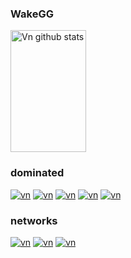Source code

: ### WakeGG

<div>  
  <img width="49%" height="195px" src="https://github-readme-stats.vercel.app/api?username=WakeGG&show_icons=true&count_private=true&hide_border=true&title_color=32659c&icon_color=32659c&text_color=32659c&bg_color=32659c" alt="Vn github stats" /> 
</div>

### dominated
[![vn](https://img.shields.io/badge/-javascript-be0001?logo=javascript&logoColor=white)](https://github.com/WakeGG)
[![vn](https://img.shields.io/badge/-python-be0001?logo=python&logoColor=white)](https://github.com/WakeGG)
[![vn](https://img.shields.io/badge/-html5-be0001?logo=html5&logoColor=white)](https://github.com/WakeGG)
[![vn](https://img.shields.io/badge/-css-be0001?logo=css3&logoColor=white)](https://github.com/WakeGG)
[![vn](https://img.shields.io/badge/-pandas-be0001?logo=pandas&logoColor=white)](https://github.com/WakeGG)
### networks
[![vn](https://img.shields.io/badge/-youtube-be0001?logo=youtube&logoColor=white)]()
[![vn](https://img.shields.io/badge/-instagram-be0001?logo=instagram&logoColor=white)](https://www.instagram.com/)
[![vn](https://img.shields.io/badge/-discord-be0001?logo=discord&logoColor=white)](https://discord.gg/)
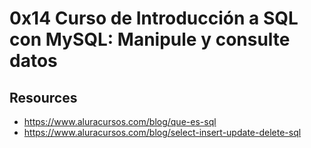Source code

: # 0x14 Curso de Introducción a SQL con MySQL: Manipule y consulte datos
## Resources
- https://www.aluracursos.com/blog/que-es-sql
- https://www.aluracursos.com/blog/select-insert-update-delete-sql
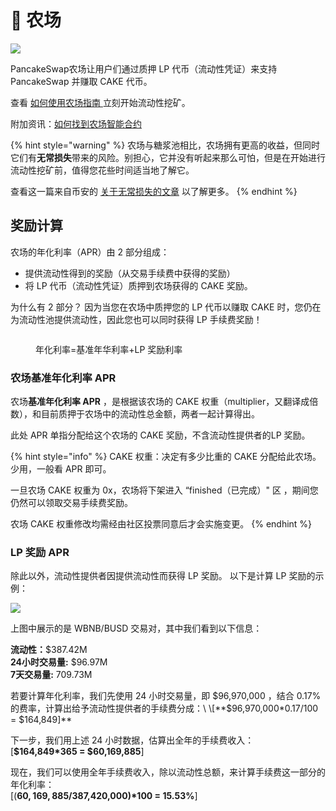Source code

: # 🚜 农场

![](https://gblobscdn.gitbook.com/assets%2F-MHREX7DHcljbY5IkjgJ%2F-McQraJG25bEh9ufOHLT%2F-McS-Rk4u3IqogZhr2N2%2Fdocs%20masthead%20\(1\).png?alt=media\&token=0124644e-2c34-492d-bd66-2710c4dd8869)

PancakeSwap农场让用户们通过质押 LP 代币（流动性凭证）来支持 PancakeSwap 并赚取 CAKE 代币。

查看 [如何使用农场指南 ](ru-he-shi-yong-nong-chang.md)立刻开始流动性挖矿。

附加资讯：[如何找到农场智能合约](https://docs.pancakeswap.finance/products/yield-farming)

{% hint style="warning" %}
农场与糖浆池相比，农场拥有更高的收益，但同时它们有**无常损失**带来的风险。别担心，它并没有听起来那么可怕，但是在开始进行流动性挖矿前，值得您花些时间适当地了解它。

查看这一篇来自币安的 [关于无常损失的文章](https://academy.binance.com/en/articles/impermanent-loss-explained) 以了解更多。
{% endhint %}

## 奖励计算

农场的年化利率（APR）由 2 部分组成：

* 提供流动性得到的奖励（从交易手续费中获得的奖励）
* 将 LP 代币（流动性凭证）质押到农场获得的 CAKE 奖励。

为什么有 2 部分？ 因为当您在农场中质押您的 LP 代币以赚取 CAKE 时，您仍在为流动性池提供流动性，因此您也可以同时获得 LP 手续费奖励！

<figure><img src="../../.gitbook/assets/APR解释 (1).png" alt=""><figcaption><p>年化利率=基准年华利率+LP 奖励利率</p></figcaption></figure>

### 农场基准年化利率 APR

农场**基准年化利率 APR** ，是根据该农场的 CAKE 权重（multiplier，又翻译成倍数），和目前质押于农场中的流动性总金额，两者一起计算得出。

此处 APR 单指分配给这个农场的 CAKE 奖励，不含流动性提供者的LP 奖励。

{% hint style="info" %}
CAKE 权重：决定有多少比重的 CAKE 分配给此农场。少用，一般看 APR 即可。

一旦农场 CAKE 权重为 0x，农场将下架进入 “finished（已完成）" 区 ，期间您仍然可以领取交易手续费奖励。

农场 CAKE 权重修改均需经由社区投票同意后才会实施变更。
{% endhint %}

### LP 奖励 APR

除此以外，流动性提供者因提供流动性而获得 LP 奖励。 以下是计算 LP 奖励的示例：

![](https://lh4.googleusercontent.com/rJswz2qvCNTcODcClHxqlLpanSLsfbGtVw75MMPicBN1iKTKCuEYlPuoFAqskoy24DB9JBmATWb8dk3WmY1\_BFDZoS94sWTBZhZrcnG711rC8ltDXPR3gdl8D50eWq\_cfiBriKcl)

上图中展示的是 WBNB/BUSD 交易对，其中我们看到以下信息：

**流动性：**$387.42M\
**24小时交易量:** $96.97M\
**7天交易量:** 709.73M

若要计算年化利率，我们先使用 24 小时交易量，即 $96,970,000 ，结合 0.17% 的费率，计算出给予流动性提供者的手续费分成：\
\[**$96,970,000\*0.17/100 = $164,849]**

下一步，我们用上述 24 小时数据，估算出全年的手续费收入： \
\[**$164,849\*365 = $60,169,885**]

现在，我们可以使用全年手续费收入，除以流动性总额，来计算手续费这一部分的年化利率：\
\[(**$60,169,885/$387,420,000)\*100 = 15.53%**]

WHAT YOU HAVE TO DO ->
Write out only the lines that run from the line containing "农场**基准年化利率 APR** ，是根据该农场的" through the line containing "除此以外，流动性提供者因提供流动性而获得 LP 奖励。 以下是计算 LP 奖励的示例：", both included, exactly as they appear above.

EXERCISE SOLUTION ->
农场**基准年化利率 APR** ，是根据该农场的 CAKE 权重（multiplier，又翻译成倍数），和目前质押于农场中的流动性总金额，两者一起计算得出。

此处 APR 单指分配给这个农场的 CAKE 奖励，不含流动性提供者的LP 奖励。

{% hint style="info" %}
CAKE 权重：决定有多少比重的 CAKE 分配给此农场。少用，一般看 APR 即可。

一旦农场 CAKE 权重为 0x，农场将下架进入 “finished（已完成）" 区 ，期间您仍然可以领取交易手续费奖励。

农场 CAKE 权重修改均需经由社区投票同意后才会实施变更。
{% endhint %}

### LP 奖励 APR

除此以外，流动性提供者因提供流动性而获得 LP 奖励。 以下是计算 LP 奖励的示例：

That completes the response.